Civil Engineering and Development Department

Agency overview
- Formed: 1 July 2004; 22 years ago
- Headquarters: Civil Engineering and Development Building, 101 Princess Margaret Road, Kowloon
- Employees: 2 094 (Mar 2022)
- Annual budget: HK$2,845 million (2022-23 FY)
- Agency executive: Michael Fong Hok-shing, from 10 May 2022, Director of Civil Engineering and Development;
- Website: cedd.gov.hk

= Civil Engineering and Development Department =

Department of the Hong Kong Government

The Civil Engineering and Development Department (CEDD) is a department of the Hong Kong government that reports to the Development Bureau.

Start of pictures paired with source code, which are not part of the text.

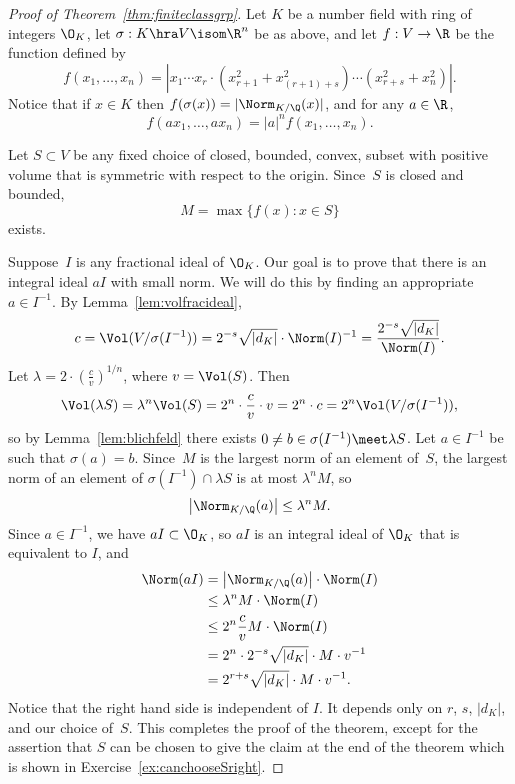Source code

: \begin{proof}[Proof of Theorem~\ref{thm:finiteclassgrp}]
Let $K$ be a number field with ring of integers $\O_K$,
let $\sigma:K\hra V\isom \R^n$ be as above,
and let $f:V\to \R$ be the function defined by
\[
  f(x_1,\ldots, x_n) = |x_1\cdots x_r\cdot (x_{r+1}^2 + x_{(r+1)+s}^2)\cdots (x_{r+s}^2 + x_n^2)|.
\]
Notice that if $x\in K$ then $f(\sigma(x)) = |\Norm_{K/\Q}(x)|$,
and for any $a\in \R$,
 $$
  f(ax_1, \ldots,  ax_n) = |a|^n f(x_1,\ldots, x_n).
$$

Let $S\subset V$ be any fixed choice of closed, bounded, convex, subset with
positive volume that is symmetric with respect to the origin.
Since~$S$ is closed and bounded,
\[
  M = \max\{f(x) : x \in S\}
\]
exists.

Suppose~$I$ is any  fractional ideal of $\O_K$.  Our goal
is to prove that there is an integral ideal $aI$ with small norm. We
will do this by finding an appropriate $a\in I^{-1}$.
By Lemma~\ref{lem:volfracideal},
\[
 c=\Vol(V/\sigma(I^{-1})) = 2^{-s}\sqrt{|d_K|}\cdot \Norm(I)^{-1}
        = \frac{2^{-s} \sqrt{|d_K|}}{\Norm(I)}.
\]
Let $\lambda = 2\cdot\left(\frac{c}{v}\right)^{1/n}$, where $v=\Vol(S)$.
Then
\[
   \Vol(\lambda{} S) = \lambda^n \Vol(S) = 2^n\cdot \frac{c}{v} \cdot v = 2^n\cdot c=
  2^n \Vol(V/\sigma(I^{-1})),
\]
so by Lemma~\ref{lem:blichfeld} there exists
$0\neq b\in \sigma(I^{-1})\meet \lambda S$.
Let $a \in I^{-1}$ be such that $\sigma(a)=b$.
Since~$M$ is the largest norm of an element of~$S$, the largest norm
of an element of $\sigma(I^{-1})\cap  \lambda{}S$ is at most $\lambda^n M$,
so
\[
  \left|\Norm_{K/\Q}(a)\right| \leq \lambda^n M.
\]
Since $a\in I^{-1}$, we have $aI \subset \O_K$, so
$aI$ is an integral ideal of $\O_K$ that is equivalent to $I$, and
\begin{align*}
  \Norm(aI) &= \left|\Norm_{K/\Q}(a)\right|\cdot \Norm(I)\\
    &\leq \lambda^n M\cdot \Norm(I)\\
    &\leq 2^n \frac{c}{v} M \cdot \Norm(I)\\
    &= 2^n\cdot 2^{-s} \sqrt{|d_K|} \cdot M \cdot v^{-1}\\
    &= 2^{r+s} \sqrt{|d_K|} \cdot M \cdot v^{-1}.
\end{align*}
Notice that the right hand side is independent of $I$.  It
depends only on $r$, $s$, $|d_K|$, and our choice of~$S$.
This completes the proof of the theorem, except for
the assertion that $S$ can be chosen to give the claim
at the end of the theorem which is shown in Exercise~\ref{ex:canchooseSright}.
\end{proof}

Its major services include provision of land and infrastructure, port and marine services, geotechnical services and environment and sustainability services.

==Organisation==
The department has a headquarters, 2 functional offices (the Civil Engineering Office and the Geotechnical Engineering Office) and 5 regional development offices (the Sustainable Lantau Office, the East Development Office, the South Development Office, the West Development Office and the North Development Office).

==History==
The department was formed on 1 July 2004 through a merger of the Civil Engineering Department and the Territory Development Department. The CEDD formerly came under the (former) Environment, Transport and Works Bureau.

==Mining Division==

In 1951 in the Mining Section was created by the Labour Department, which was then transferred to the Civil Engineering Services Department in 1991 with it eventually renamed as the Mining Division.